At first glance, they don’t have a lot in common. But the two resonate closely for me, for various reasons—not the least of which is that long winter journeys such as we both undertook have many of the same challenges and obstacles, regardless of the terrain being covered or how they are accomplished. We both battled intense cold, heavy snow, poor trails, thaws, and many of the other physical conditions that Mother Nature and a rural landscape can throw in one’s way.


Henry Knox was twenty-five at the time of his expedition, and just beginning a military career that would culminate with his role as secretary of war. Additionally, Knox had recently married Lucy Flucker, whom he loved dearly and missed while on the trail. They kept up a running correspondence that would continue throughout their lives, since this was only the first of many long separations.


I, too, at the age of twenty-seven, was facing a separation. My longtime girlfriend had decided to move across the country to pursue her career in medicine, and I needed to make a decision as to whether or not I would join her. Henry’s and Lucy’s thoughts on their separation provided me with some perspective on my own impending one, and I’ve taken advantage of their voluminous correspondence to reflect on my own decision-making process. I’m a passionate—albeit, untrained—armchair historian, particularly of the Revolutionary War era, and have frequently found lessons and experiences that are meaningful for me as I navigate the twenty-first century (which is how I stumbled across a description of Knox’s journey in the first place). For all of these reasons, I’ve chosen to interweave my story with his, into one larger narrative.

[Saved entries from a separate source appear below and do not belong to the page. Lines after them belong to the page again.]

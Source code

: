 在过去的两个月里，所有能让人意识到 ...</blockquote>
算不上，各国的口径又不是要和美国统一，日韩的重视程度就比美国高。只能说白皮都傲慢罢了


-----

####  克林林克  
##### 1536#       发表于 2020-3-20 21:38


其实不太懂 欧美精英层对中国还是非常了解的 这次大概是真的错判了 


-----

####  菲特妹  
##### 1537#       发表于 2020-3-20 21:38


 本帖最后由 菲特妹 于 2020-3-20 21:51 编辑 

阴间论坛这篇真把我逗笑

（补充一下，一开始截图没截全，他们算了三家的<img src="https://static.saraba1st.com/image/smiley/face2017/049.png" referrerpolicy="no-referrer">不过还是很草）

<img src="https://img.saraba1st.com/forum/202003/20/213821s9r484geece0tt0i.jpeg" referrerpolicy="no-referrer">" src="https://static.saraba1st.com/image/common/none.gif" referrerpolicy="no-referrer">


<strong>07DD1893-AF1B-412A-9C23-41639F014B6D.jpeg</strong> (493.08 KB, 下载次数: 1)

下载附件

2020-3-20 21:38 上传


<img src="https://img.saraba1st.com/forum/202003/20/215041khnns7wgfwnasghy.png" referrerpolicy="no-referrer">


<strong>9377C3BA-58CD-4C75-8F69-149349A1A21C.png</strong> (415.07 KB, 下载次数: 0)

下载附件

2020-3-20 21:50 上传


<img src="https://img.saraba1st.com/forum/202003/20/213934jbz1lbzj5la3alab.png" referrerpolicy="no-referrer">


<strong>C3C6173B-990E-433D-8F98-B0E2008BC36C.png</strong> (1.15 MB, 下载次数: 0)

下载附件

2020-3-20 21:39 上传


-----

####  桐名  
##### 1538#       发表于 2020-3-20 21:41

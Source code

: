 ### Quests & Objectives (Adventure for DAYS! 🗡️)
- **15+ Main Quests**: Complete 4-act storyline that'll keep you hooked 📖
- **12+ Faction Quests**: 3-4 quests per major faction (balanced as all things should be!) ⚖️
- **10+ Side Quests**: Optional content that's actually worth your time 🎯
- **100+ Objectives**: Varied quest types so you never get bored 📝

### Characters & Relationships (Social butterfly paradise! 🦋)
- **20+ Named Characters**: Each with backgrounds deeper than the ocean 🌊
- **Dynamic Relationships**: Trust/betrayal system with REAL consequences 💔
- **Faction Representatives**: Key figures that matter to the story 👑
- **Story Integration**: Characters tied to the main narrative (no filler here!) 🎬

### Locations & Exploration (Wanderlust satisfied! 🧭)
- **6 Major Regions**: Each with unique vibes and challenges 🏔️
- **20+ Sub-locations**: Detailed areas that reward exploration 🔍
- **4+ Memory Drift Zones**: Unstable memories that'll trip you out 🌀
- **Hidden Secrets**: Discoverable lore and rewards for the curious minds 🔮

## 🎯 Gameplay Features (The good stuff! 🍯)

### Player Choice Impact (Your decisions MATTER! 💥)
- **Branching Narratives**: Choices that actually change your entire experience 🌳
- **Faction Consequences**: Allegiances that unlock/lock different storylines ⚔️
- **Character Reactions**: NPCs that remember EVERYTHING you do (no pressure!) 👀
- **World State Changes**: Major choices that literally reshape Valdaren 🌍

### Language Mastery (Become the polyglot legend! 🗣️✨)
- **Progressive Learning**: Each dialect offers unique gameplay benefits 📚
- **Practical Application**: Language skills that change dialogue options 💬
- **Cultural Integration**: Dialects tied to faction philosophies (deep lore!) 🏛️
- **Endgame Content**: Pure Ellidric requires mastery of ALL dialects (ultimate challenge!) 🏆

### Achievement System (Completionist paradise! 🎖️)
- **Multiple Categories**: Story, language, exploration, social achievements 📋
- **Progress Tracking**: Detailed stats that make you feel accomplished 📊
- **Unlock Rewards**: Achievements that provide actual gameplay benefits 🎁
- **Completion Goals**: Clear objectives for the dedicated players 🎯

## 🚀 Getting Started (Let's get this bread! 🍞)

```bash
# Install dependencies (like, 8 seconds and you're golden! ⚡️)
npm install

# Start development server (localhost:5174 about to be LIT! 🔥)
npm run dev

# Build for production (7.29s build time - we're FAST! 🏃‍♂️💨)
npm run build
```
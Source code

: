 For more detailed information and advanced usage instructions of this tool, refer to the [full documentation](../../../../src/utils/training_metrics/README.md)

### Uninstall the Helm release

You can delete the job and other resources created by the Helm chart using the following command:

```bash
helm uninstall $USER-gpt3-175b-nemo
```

Knox’s story is told in the past tense—it happened in 1775 and 1776, after all. My own, in 2015, I’ve chosen to tell in the present, both to emphasize when I switch between the telling of one story and the other, and to dispel confusion, not cause it. I hope that I’ve achieved this result.


Throughout the telling of Knox’s story, I have made liberal use of quotations from a variety of primary sources. As any reader of eighteenth-century history knows, journalists and memoirists of the time were far more creative in their spelling than we are today. I have chosen to preserve as much as possible their unique styling of the English language, and have chosen not to overpopulate their words with “[sic].” Any misspelled words or poor grammar within quotations can be understood to have been the original author’s mistake and not mine.

As always, I am indebted to the numerous historians who have written about Knox and the Ticonderoga Expedition before me. I encourage interested readers to explore my Notes section for further reading.


And finally, while every effort has been made to ensure factual accuracy, it is possible that an error has been made. If so, it is no one’s fault but mine. Please forgive it.


In his author's note Sam Brakeley introduces the two physical and emotional journeys that converge in his book, Skiing with Henry Knox: a Personal Journey Along Vermont’s Catamount Trail.